- **TO DO**: Emit an exact copy of the lines running from the start of the records to the line containing "A chip in Rex's", both included.

- **DATA SECTION**:
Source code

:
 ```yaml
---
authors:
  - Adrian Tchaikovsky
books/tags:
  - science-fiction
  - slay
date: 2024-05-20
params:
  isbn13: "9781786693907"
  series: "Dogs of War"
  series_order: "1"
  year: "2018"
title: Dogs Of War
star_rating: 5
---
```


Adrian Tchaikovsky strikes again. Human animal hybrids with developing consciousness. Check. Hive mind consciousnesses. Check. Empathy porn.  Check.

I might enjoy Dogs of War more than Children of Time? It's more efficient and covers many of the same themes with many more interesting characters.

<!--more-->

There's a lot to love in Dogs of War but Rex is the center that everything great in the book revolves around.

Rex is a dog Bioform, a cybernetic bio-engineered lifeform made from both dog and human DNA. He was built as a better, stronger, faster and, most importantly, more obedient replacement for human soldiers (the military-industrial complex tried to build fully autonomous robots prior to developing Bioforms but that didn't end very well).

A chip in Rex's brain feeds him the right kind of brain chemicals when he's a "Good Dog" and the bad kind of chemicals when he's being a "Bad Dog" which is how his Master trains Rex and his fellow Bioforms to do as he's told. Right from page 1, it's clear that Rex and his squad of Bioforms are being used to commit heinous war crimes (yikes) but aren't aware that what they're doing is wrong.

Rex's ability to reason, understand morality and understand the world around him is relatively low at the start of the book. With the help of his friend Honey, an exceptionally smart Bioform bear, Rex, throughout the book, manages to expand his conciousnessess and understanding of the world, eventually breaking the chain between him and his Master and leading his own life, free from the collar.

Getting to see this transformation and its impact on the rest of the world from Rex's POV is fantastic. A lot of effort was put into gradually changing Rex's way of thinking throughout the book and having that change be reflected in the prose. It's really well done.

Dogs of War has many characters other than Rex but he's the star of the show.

- **SOLUTION TO THIS PROBLEM**:
Source code

:
 ```yaml
---
authors:
  - Adrian Tchaikovsky
books/tags:
  - science-fiction
  - slay
date: 2024-05-20
params:
  isbn13: "9781786693907"
  series: "Dogs of War"
  series_order: "1"
  year: "2018"
title: Dogs Of War
star_rating: 5
---
```


Adrian Tchaikovsky strikes again. Human animal hybrids with developing consciousness. Check. Hive mind consciousnesses. Check. Empathy porn.  Check.

I might enjoy Dogs of War more than Children of Time? It's more efficient and covers many of the same themes with many more interesting characters.

<!--more-->

There's a lot to love in Dogs of War but Rex is the center that everything great in the book revolves around.

Rex is a dog Bioform, a cybernetic bio-engineered lifeform made from both dog and human DNA. He was built as a better, stronger, faster and, most importantly, more obedient replacement for human soldiers (the military-industrial complex tried to build fully autonomous robots prior to developing Bioforms but that didn't end very well).

A chip in Rex's brain feeds him the right kind of brain chemicals when he's a "Good Dog" and the bad kind of chemicals when he's being a "Bad Dog" which is how his Master trains Rex and his fellow Bioforms to do as he's told. Right from page 1, it's clear that Rex and his squad of Bioforms are being used to commit heinous war crimes (yikes) but aren't aware that what they're doing is wrong.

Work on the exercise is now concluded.